THE PROBLEM: With the line that contains "Jednym z~elementów pracy" as the final line, return every line from the start of the data below exactly.

DATA FOR ANALYSIS:
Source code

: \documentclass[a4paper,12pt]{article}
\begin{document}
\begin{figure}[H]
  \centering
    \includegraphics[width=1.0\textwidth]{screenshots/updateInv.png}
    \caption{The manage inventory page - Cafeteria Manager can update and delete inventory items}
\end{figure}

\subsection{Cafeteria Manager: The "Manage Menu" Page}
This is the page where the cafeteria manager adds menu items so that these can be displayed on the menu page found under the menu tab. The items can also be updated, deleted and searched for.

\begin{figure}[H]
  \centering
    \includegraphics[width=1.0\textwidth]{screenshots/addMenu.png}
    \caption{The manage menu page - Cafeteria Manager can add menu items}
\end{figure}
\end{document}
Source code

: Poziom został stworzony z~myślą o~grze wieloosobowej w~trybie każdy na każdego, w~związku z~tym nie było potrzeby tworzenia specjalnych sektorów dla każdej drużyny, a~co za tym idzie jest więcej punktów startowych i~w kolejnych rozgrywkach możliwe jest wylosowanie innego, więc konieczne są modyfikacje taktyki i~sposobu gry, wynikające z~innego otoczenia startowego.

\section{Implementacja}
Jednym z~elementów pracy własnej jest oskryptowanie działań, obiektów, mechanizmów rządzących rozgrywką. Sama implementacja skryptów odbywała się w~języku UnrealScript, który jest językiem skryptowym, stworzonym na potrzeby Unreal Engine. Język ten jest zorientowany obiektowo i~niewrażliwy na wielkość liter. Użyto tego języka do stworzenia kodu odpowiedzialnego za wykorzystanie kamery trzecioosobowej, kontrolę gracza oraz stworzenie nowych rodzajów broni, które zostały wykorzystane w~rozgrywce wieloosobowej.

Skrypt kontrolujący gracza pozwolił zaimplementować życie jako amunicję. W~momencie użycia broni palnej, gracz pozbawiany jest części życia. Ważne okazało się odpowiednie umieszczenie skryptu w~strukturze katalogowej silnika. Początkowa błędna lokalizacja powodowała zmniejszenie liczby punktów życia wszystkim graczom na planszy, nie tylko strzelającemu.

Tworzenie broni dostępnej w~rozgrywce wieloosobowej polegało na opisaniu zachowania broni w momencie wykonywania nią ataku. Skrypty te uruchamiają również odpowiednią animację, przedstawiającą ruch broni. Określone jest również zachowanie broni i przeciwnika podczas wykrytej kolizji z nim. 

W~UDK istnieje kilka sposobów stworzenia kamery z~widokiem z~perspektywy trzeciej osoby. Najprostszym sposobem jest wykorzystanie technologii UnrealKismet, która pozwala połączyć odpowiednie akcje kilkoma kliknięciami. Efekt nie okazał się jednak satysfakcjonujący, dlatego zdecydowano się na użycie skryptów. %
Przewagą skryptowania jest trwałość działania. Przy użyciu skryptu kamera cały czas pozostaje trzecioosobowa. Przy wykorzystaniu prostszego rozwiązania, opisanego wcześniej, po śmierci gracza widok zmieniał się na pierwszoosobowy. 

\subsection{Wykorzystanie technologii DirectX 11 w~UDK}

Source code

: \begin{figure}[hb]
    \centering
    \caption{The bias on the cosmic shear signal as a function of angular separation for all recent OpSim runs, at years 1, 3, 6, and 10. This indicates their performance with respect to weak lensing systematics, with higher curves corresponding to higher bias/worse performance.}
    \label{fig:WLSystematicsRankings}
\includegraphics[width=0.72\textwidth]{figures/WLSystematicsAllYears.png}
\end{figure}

EXERCISE RESULT:
Source code

: \documentclass[a4paper,12pt]{article}
\begin{document}
\begin{figure}[H]
  \centering
    \includegraphics[width=1.0\textwidth]{screenshots/updateInv.png}
    \caption{The manage inventory page - Cafeteria Manager can update and delete inventory items}
\end{figure}

\subsection{Cafeteria Manager: The "Manage Menu" Page}
This is the page where the cafeteria manager adds menu items so that these can be displayed on the menu page found under the menu tab. The items can also be updated, deleted and searched for.

\begin{figure}[H]
  \centering
    \includegraphics[width=1.0\textwidth]{screenshots/addMenu.png}
    \caption{The manage menu page - Cafeteria Manager can add menu items}
\end{figure}
\end{document}
Source code

: Poziom został stworzony z~myślą o~grze wieloosobowej w~trybie każdy na każdego, w~związku z~tym nie było potrzeby tworzenia specjalnych sektorów dla każdej drużyny, a~co za tym idzie jest więcej punktów startowych i~w kolejnych rozgrywkach możliwe jest wylosowanie innego, więc konieczne są modyfikacje taktyki i~sposobu gry, wynikające z~innego otoczenia startowego.

\section{Implementacja}
Jednym z~elementów pracy własnej jest oskryptowanie działań, obiektów, mechanizmów rządzących rozgrywką. Sama implementacja skryptów odbywała się w~języku UnrealScript, który jest językiem skryptowym, stworzonym na potrzeby Unreal Engine. Język ten jest zorientowany obiektowo i~niewrażliwy na wielkość liter. Użyto tego języka do stworzenia kodu odpowiedzialnego za wykorzystanie kamery trzecioosobowej, kontrolę gracza oraz stworzenie nowych rodzajów broni, które zostały wykorzystane w~rozgrywce wieloosobowej.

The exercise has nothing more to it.